Ce magistrat a rendu compte des plaidoiries dans le délibéré de la Cour, composée de :
Madame Sophie TARIN-TESTOT, Présidente
Mme Angélique NETO, Conseillère
Mme Florence PERRAUT, Conseillère
Greffier lors des débats : Mme Caroline VAN-HULST.
Les parties ont été avisées que le prononcé de la décision aurait lieu par mise à disposition au greffe le 28 Novembre 2024.
ARRÊT
Contradictoire,
Prononcé par mise à disposition au greffe le 28 Novembre 2024,
Signé par Madame Sophie TARIN-TESTOT, Présidente et Mme Caroline VAN-HULST, greffier auquel la minute de la décision a été remise par le magistrat signataire.
***
EXPOSE DU LITIGE
Suivant acte sous seing privé en date du 1er août 2002, modifié par avenant le 18 mai 2016, l’office public départemental des habitations à loyers modérés du Var, Var Habitat (ci-après Var Habitat) a consenti à madame [V] [W] un bail d’habitation portant sur un appartement situé [Adresse 5] à [Localité 4] moyennant un loyer mensuel initial de 230.74 euros, outre les charges locatives, quittancées mensuellement, avec régularisation des charges annuelles.
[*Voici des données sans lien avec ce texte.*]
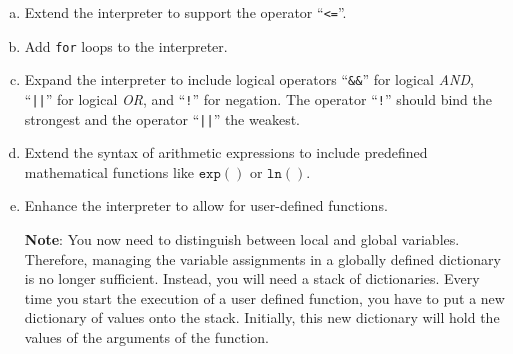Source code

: \exercise
\begin{enumerate}[(a)]
\item Extend the interpreter to support the operator ``\texttt{<=}''.
\item Add \texttt{for} loops to the interpreter.
\item Expand the interpreter to include logical operators
      ``\texttt{\&\&}'' for logical \emph{AND}, ``\texttt{||}'' for logical \emph{OR},
      and ``\texttt{!}'' for negation. The operator ``\texttt{!}'' should bind the
      strongest and the operator ``\texttt{||}'' the weakest.
\item Extend the syntax of arithmetic expressions to include predefined
      mathematical functions like $\texttt{exp}()$ or $\texttt{ln}()$.
\item Enhance the interpreter to allow for user-defined functions.
      
      \textbf{Note}: You now need to distinguish between local and global variables.
      Therefore, managing the variable assignments in a globally defined dictionary is no
      longer sufficient.  Instead, you will need a  stack of dictionaries.  Every time you
      start the execution of a user defined function, you have to put a new dictionary of
      values onto the stack.  Initially, this new dictionary will hold the values of the
      arguments of the function.
      \eox 
\end{enumerate}

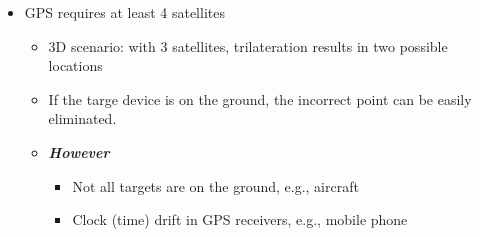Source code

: \documentclass[10pt,landscape]{article}
\newcommand{\1}{\mathmybb{1}}
\begin{document}
\begin{multicols*}{3}
\begin{itemize}
\begin{enumerate}
\begin{itemize}
    \end{itemize}
  \end{enumerate}
  \item GPS requires at least 4 satellites
  \begin{itemize}
    \item 3D scenario: with 3 satellites, trilateration results in two possible locations
    \item If the targe device is on the ground, the incorrect point can be easily eliminated.
    \item \textbf{\textit{However}}
    \begin{itemize}
      \item Not all targets are on the ground, e.g., aircraft
      \item Clock (time) drift in GPS receivers, e.g., mobile phone
    \end{itemize}
  \end{itemize}
\end{itemize}


\end{multicols*}
\end{document}
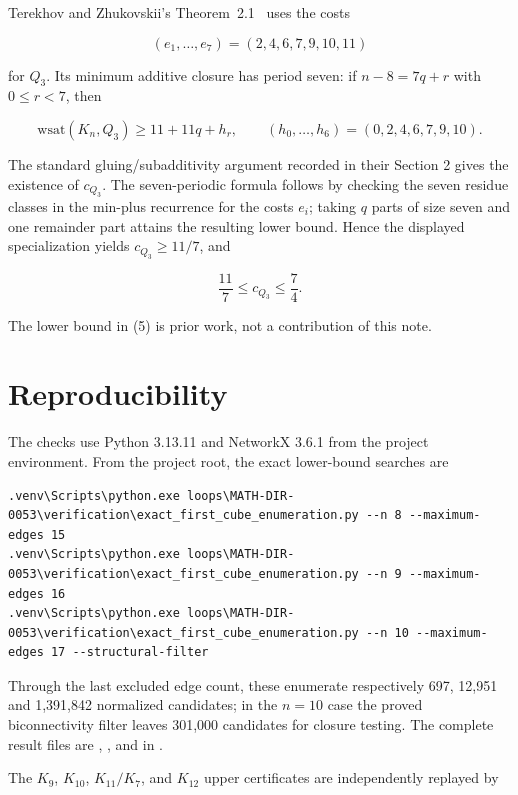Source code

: \documentclass[11pt]{article}
\numberwithin{equation}{section}
\begin{document}
Terekhov and Zhukovskii's Theorem~2.1~\cite{tz-combinatorial} uses the costs

\[
(e_1,\ldots,e_7)=(2,4,6,7,9,10,11)
\]

for $Q_3$. Its minimum additive closure has period seven: if $n-8=7q+r$ with
$0\leq r<7$, then

\[
\mathrm{wsat}(K_n,Q_3)\geq11+11q+h_r,
\qquad(h_0,\ldots,h_6)=(0,2,4,6,7,9,10).
\]

The standard gluing/subadditivity argument recorded in their Section 2 gives the existence of
$c_{Q_3}$. The seven-periodic formula follows by checking the seven residue classes in the
min-plus recurrence for the costs $e_i$; taking $q$ parts of size seven and one remainder part
attains the resulting lower bound. Hence the displayed specialization yields
$c_{Q_3}\geq11/7$, and

\[
\frac{11}{7}\leq c_{Q_3}\leq\frac74.
\tag{5}
\]

The lower bound in (5) is prior work, not a contribution of this note.

\section{Reproducibility}


The checks use Python 3.13.11 and NetworkX 3.6.1 from the project environment. From the project
root, the exact lower-bound searches are

\begin{Verbatim}[fontsize=\scriptsize,breaklines=true,breakanywhere=true]
.venv\Scripts\python.exe loops\MATH-DIR-0053\verification\exact_first_cube_enumeration.py --n 8 --maximum-edges 15
.venv\Scripts\python.exe loops\MATH-DIR-0053\verification\exact_first_cube_enumeration.py --n 9 --maximum-edges 16
.venv\Scripts\python.exe loops\MATH-DIR-0053\verification\exact_first_cube_enumeration.py --n 10 --maximum-edges 17 --structural-filter
\end{Verbatim}


Through the last excluded edge count, these enumerate respectively 697, 12,951 and 1,391,842
normalized candidates; in the $n=10$ case the proved biconnectivity filter leaves 301,000 candidates
for closure testing. The complete result files are {\small{}},
{\small{}}, and {\small{}} in
{\small{}}.

The $K_9$, $K_{10}$, $K_{11}/K_7$, and $K_{12}$ upper certificates are independently replayed by
\end{document}
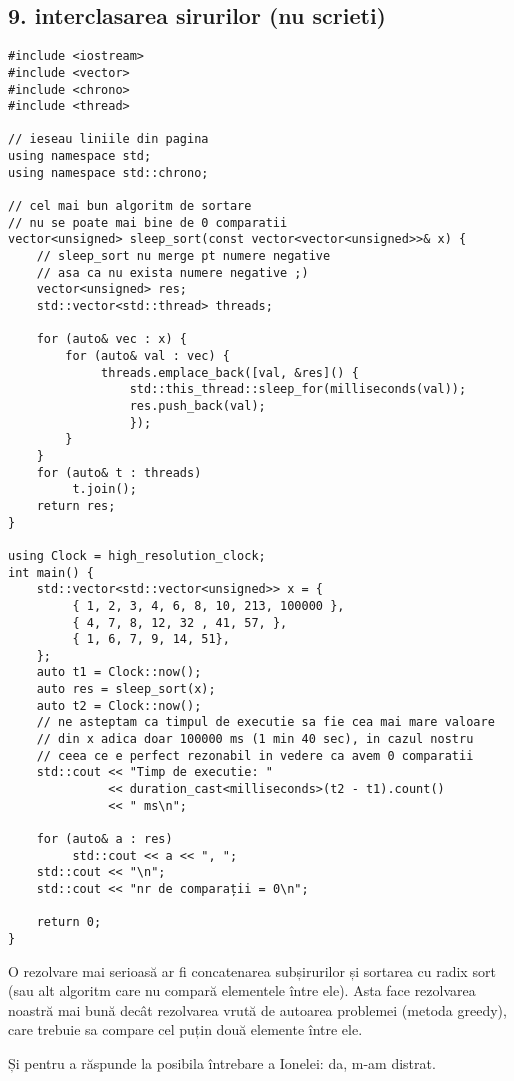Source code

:\documentclass[11pt]{article}
\begin{document}
\subsection*{9. interclasarea sirurilor (nu scrieti)}
\label{sec:orgdabcad7}
\begin{verbatim}
#include <iostream>
#include <vector>
#include <chrono>
#include <thread>

// ieseau liniile din pagina
using namespace std;
using namespace std::chrono;

// cel mai bun algoritm de sortare
// nu se poate mai bine de 0 comparatii
vector<unsigned> sleep_sort(const vector<vector<unsigned>>& x) {
    // sleep_sort nu merge pt numere negative
    // asa ca nu exista numere negative ;)
    vector<unsigned> res;
    std::vector<std::thread> threads;

    for (auto& vec : x) {
        for (auto& val : vec) {
             threads.emplace_back([val, &res]() {
                 std::this_thread::sleep_for(milliseconds(val));
                 res.push_back(val);
                 });
        }
    }
    for (auto& t : threads)
         t.join();
    return res;
}

using Clock = high_resolution_clock;
int main() {
    std::vector<std::vector<unsigned>> x = {
         { 1, 2, 3, 4, 6, 8, 10, 213, 100000 },
         { 4, 7, 8, 12, 32 , 41, 57, }, 
         { 1, 6, 7, 9, 14, 51},
    };
    auto t1 = Clock::now();
    auto res = sleep_sort(x);
    auto t2 = Clock::now();
    // ne asteptam ca timpul de executie sa fie cea mai mare valoare 
    // din x adica doar 100000 ms (1 min 40 sec), in cazul nostru
    // ceea ce e perfect rezonabil in vedere ca avem 0 comparatii
    std::cout << "Timp de executie: " 
              << duration_cast<milliseconds>(t2 - t1).count()
              << " ms\n";

    for (auto& a : res)
         std::cout << a << ", ";
    std::cout << "\n";
    std::cout << "nr de comparații = 0\n";

    return 0;
}
\end{verbatim}

O rezolvare mai serioasă ar fi concatenarea subșirurilor și sortarea cu radix sort (sau alt algoritm care nu compară elementele între ele). Asta face rezolvarea noastră mai bună decât rezolvarea vrută de autoarea problemei (metoda greedy), care trebuie sa compare cel puțin două elemente între ele.

\vfill
Și pentru a răspunde la posibila întrebare a Ionelei: da, m-am distrat.
\end{document}
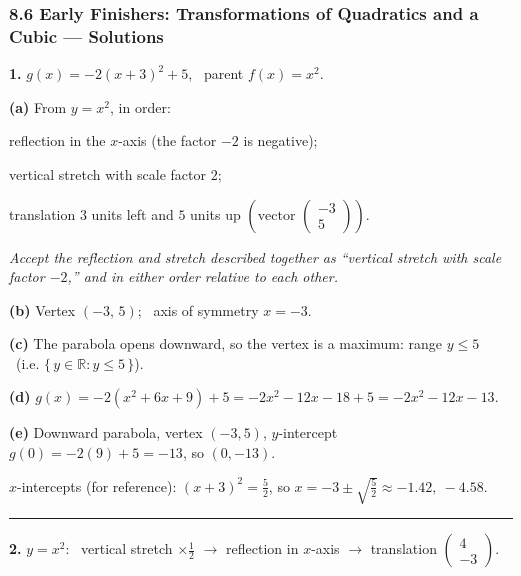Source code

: \documentclass[12pt, twoside]{article}
\begin{document}
\subsubsection*{8.6 Early Finishers: Transformations of Quadratics and a Cubic --- Solutions}

\medskip

\noindent\textbf{1.} $\displaystyle g(x)=-2(x+3)^2+5$, \ parent $f(x)=x^2$.

\medskip

\textbf{(a)} From $y=x^2$, in order:

\quad reflection in the $x$-axis (the factor $-2$ is negative);

\quad vertical stretch with scale factor $2$;

\quad translation $3$ units left and $5$ units up
$\left(\text{vector } \left(\begin{smallmatrix}-3\\5\end{smallmatrix}\right)\right)$.

\emph{Accept the reflection and stretch described together as ``vertical
stretch with scale factor $-2$,'' and in either order relative to each other.}

\medskip

\textbf{(b)} Vertex $(-3,\,5)$; \ axis of symmetry $x=-3$.

\medskip

\textbf{(c)} The parabola opens downward, so the vertex is a maximum:
range $y\le 5$ \ (i.e. $\{\,y\in\mathbb{R} : y\le 5\,\}$).

\medskip

\textbf{(d)} $g(x)=-2(x^2+6x+9)+5=-2x^2-12x-18+5=-2x^2-12x-13$.

\medskip

\textbf{(e)} Downward parabola, vertex $(-3,5)$, $y$-intercept
$g(0)=-2(9)+5=-13$, so $(0,-13)$.

$x$-intercepts (for reference): $(x+3)^2=\tfrac{5}{2}$, so
$x=-3\pm\sqrt{\tfrac{5}{2}}\approx -1.42,\ -4.58$.

\bigskip\hrule\bigskip

\noindent\textbf{2.} $y=x^2$: \ vertical stretch $\times\tfrac{1}{2}$
$\rightarrow$ reflection in $x$-axis $\rightarrow$ translation
$\left(\begin{smallmatrix}4\\-3\end{smallmatrix}\right)$.
\end{document}
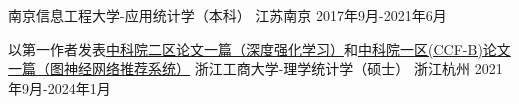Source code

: \begin{educventries}
  \educventry
    {} %
    {南京信息工程大学-应用统计学（本科）} %
    {江苏南京} %
    {2017年9月-2021年6月} %

  \educventry
    {以第一作者发表\href{https://www.frontiersin.org/articles/10.3389/fbioe.2022.827408/full}{中科院二区论文一篇（深度强化学习）}和\href{https://www.sciencedirect.com/science/article/pii/S0020025523006497}{中科院一区(CCF-B)论文一篇（图神经网络推荐系统）}} %
    {浙江工商大学-理学统计学（硕士）} %
    {浙江杭州} %
    {2021年9月-2024年1月} %

\end{educventries}
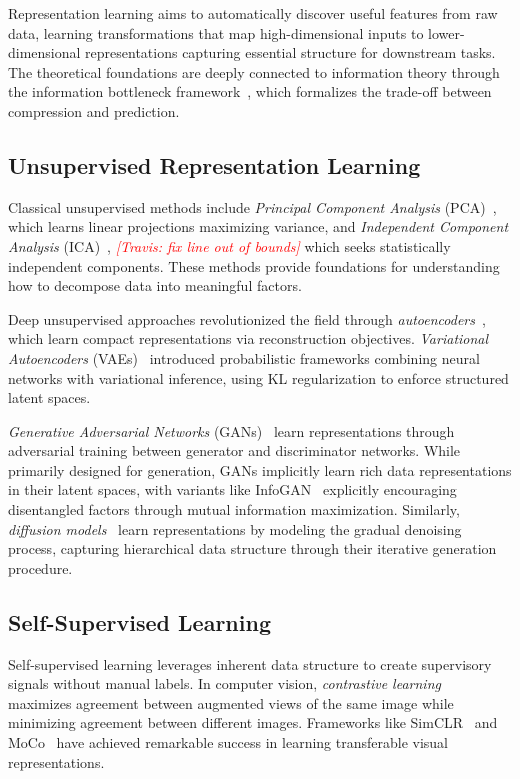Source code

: \documentclass[11pt, oneside]{book}
\theoremstyle{plain}
\theoremstyle{definition}
\theoremstyle{remark}
\newcommand{\travis}[1]{\textcolor{red}{{\it [Travis: #1]}}}
\begin{document}
Representation learning aims to automatically discover useful features from raw data, learning transformations that map high-dimensional inputs to lower-dimensional representations capturing essential structure for downstream tasks. The theoretical foundations are deeply connected to information theory through the information bottleneck framework~\citep{tishby2000information}, which formalizes the trade-off between compression and prediction.

\subsection{Unsupervised Representation Learning}

Classical unsupervised methods include \emph{Principal Component Analysis} (PCA)~\citep{pearson1901liii}, which learns linear projections maximizing variance, and \emph{Independent Component Analysis} (ICA)~\citep{hyvarinen2000independent}, \travis{fix line out of bounds} which seeks statistically independent components. These methods provide foundations for understanding how to decompose data into meaningful factors.

Deep unsupervised approaches revolutionized the field through \emph{autoencoders}~\citep{hinton2006reducing}, which learn compact representations via reconstruction objectives. \emph{Variational Autoencoders} (VAEs)~\citep{kingma2014auto,rezende2014stochastic} introduced probabilistic frameworks combining neural networks with variational inference, using KL regularization to enforce structured latent spaces.

\emph{Generative Adversarial Networks} (GANs)~\citep{goodfellow2014generative} learn representations through adversarial training between generator and discriminator networks. While primarily designed for generation, GANs implicitly learn rich data representations in their latent spaces, with variants like InfoGAN~\citep{chen2016infogan} explicitly encouraging disentangled factors through mutual information maximization. Similarly, \emph{diffusion models}~\citep{ho2020denoising,song2020score} learn representations by modeling the gradual denoising process, capturing hierarchical data structure through their iterative generation procedure.

\subsection{Self-Supervised Learning}

Self-supervised learning leverages inherent data structure to create supervisory signals without manual labels. In computer vision, \emph{contrastive learning}~\citep{chen2020simple,he2020momentum} maximizes agreement between augmented views of the same image while minimizing agreement between different images. Frameworks like SimCLR~\citep{chen2020simple} and MoCo~\citep{he2020momentum} have achieved remarkable success in learning transferable visual representations.
\end{document}
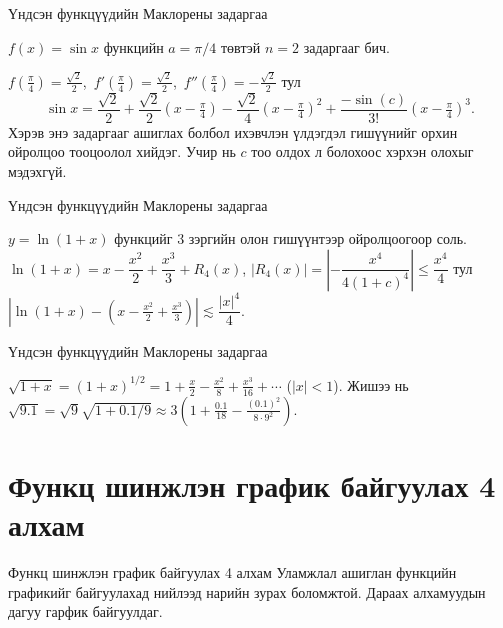 \begin{frame}[allowframebreaks]{Үндсэн функцүүдийн Маклорены задаргаа}
\begin{example}[Тэйлор $a=\pi/4$ төвтэй]
$f(x)=\sin x$ функцийн $a=\pi/4$ төвтэй $n=2$ задаргааг бич.

$f(\tfrac{\pi}{4})=\tfrac{\sqrt2}{2}$,\ $f'(\tfrac{\pi}{4})=\tfrac{\sqrt2}{2}$,\ $f''(\tfrac{\pi}{4})=-\tfrac{\sqrt2}{2}$ тул
\[
\sin x=\frac{\sqrt2}{2}+\frac{\sqrt2}{2}(x-\tfrac{\pi}{4})-\frac{\sqrt2}{4}(x-\tfrac{\pi}{4})^2+\frac{-\sin(c)}{3!}(x-\tfrac{\pi}{4})^3.
\] Хэрэв энэ задаргааг ашиглах болбол ихэвчлэн үлдэгдэл гишүүнийг орхин ойролцоо тооцоолол хийдэг. Учир нь $c$ тоо олдох л болохоос хэрхэн олохыг мэдэхгүй.
\end{example}
\end{frame}

\begin{frame}[allowframebreaks]{Үндсэн функцүүдийн Маклорены задаргаа}
\begin{example} $y=\ln(1+x)$ функцийг 3 зэргийн олон гишүүнтээр ойролцоогоор соль.\\
$\ln(1+x)=x-\dfrac{x^2}{2}+\dfrac{x^3}{3}+R_4(x)$,\quad 
$|R_4(x)|=|- \dfrac{x^4}{4(1+c)^4}|\leq \dfrac{x^4}{4}$ тул  $|\ln(1+x) - (x-\tfrac{x^2}{2}+\tfrac{x^3}{3})|\lesssim \dfrac{|x|^4}{4}$.
\end{example}
\end{frame}

\begin{frame}[allowframebreaks]{Үндсэн функцүүдийн Маклорены задаргаа}
\begin{example}
$\sqrt{1+x}=(1+x)^{1/2}=1+\frac{x}{2}-\frac{x^2}{8}+\frac{x^3}{16}+\cdots$ ($|x|<1$). 
Жишээ нь $\sqrt{9.1}=\sqrt{9}\sqrt{1+0.1/9}\approx 3\!\left(1+\frac{0.1}{18}-\frac{(0.1)^2}{8\cdot 9^2}\right)$.
\end{example}
\end{frame}

\section{Функц шинжлэн график байгуулах 4 алхам}
\begin{frame}[allowframebreaks]{Функц шинжлэн график байгуулах 4 алхам}
Уламжлал ашиглан функцийн графикийг байгуулахад нийлээд нарийн зурах боломжтой. Дараах алхамуудын дагуу гарфик байгуулдаг.
\end{frame}

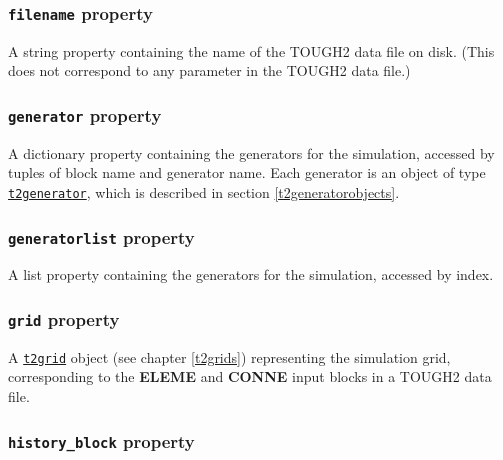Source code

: \begin{snugshade}
\subsubsection{\texttt{filename} property}
\end{snugshade}
\label{sec:t2data:filename}

A string property containing the name of the TOUGH2 data file on disk.  (This does not correspond to any parameter in the TOUGH2 data file.)

\begin{snugshade}
\subsubsection{\texttt{generator} property}
\end{snugshade}
\label{sec:t2data:generator}

A dictionary property containing the generators for the simulation, accessed by tuples of block name and generator name.  Each generator is an object of type \hyperref[t2generatorobjects]{\texttt{t2generator}}, which is described in section \ref{t2generatorobjects}.

\begin{snugshade}
\subsubsection{\texttt{generatorlist} property}
\end{snugshade}
\label{sec:t2data:generatorlist}

A list property containing the generators for the simulation, accessed by index.

\begin{snugshade}
\subsubsection{\texttt{grid} property}
\end{snugshade}
\label{sec:t2data:grid}

A \hyperref[t2grids]{\texttt{t2grid}} object (see chapter \ref{t2grids}) representing the simulation grid, corresponding to the \textbf{ELEME} and \textbf{CONNE} input blocks in a TOUGH2 data file.

\begin{snugshade}
\subsubsection{\texttt{history\_block} property}
\end{snugshade}
\label{sec:t2data:history_block}

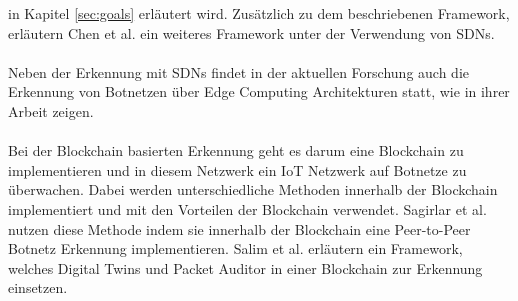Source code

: in Kapitel \ref{sec:goals} erläutert wird. Zusätzlich zu dem beschriebenen Framework, erläutern Chen et al. \cite{Chen2017BotGuardLR} ein weiteres Framework unter der Verwendung von 
SDNs. \\ \\ Neben der Erkennung mit SDNs findet in der aktuellen Forschung auch die Erkennung von Botnetzen über Edge Computing Architekturen statt, wie \cite{gromov2022edge} in ihrer
Arbeit zeigen. \\ \\ Bei der Blockchain basierten Erkennung geht es darum eine Blockchain zu implementieren und in diesem Netzwerk ein IoT Netzwerk auf Botnetze zu überwachen. Dabei 
werden unterschiedliche Methoden innerhalb der Blockchain implementiert und mit den Vorteilen der Blockchain verwendet. Sagirlar et al. \cite{DBLP:journals/corr/abs-1809-10775} nutzen
diese Methode indem sie innerhalb der Blockchain eine Peer-to-Peer Botnetz Erkennung implementieren. Salim et al. \cite{DBLP:journals/sensors/SalimATPP22} erläutern ein Framework, welches 
Digital Twins und Packet Auditor in einer Blockchain zur Erkennung einsetzen. 

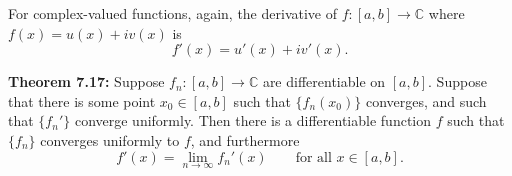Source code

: \documentclass[12pt]{book}
\newcommand{\C}{{\mathbb{C}}}
\theoremstyle{plain}
\theoremstyle{remark}
\theoremstyle{definition}
\theoremstyle{exercise}
\theoremstyle{example}
\begin{document}
\medskip

For complex-valued functions, again, the derivative of $f \colon [a,b] \to
\C$ where $f(x) = u(x)+iv(x)$ is
\begin{equation*}
f'(x) = u'(x)+iv'(x) .
\end{equation*}

\medskip

\textbf{Theorem 7.17:}
Suppose $f_n \colon [a,b] \to \C$ are differentiable on $[a,b]$.
Suppose that there is some point $x_0 \in [a,b]$ such that $\{ f_n(x_0) \}$
converges, and such that $\{ f_n' \}$ converge uniformly.
Then there is a differentiable function $f$ such that
$\{ f_n \}$ converges uniformly to $f$, and furthermore
$$
f'(x) = \lim_{n\to\infty} f_n'(x) \qquad \text{for all $x \in [a,b]$.}
$$

\medskip
\end{document}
Par acte d’huissier en date du 24 novembre 2022, Var Habitat a fait délivrer à madame [W] un commandement d’avoir à payer la somme principale de 5 213.39 euros au titre d’un arriéré locatif arrêté au mois de novembre 2022, échéance du mois de novembre 2022 incluse, en visant la clause résolutoire insérée au bail.
Soutenant que cet acte est resté infructueux, Var Habitat a fait assigner madame [W], par actes d’huissier en date du 10 juillet 2023, devant le juge des contentieux de la protection du tribunal judiciaire de Toulon, statuant en référé, aux fins de voir constater la résiliation du bail , ordonner son expulsion et obtenir sa condamnation à lui verser diverses sommes à titre provisionnel.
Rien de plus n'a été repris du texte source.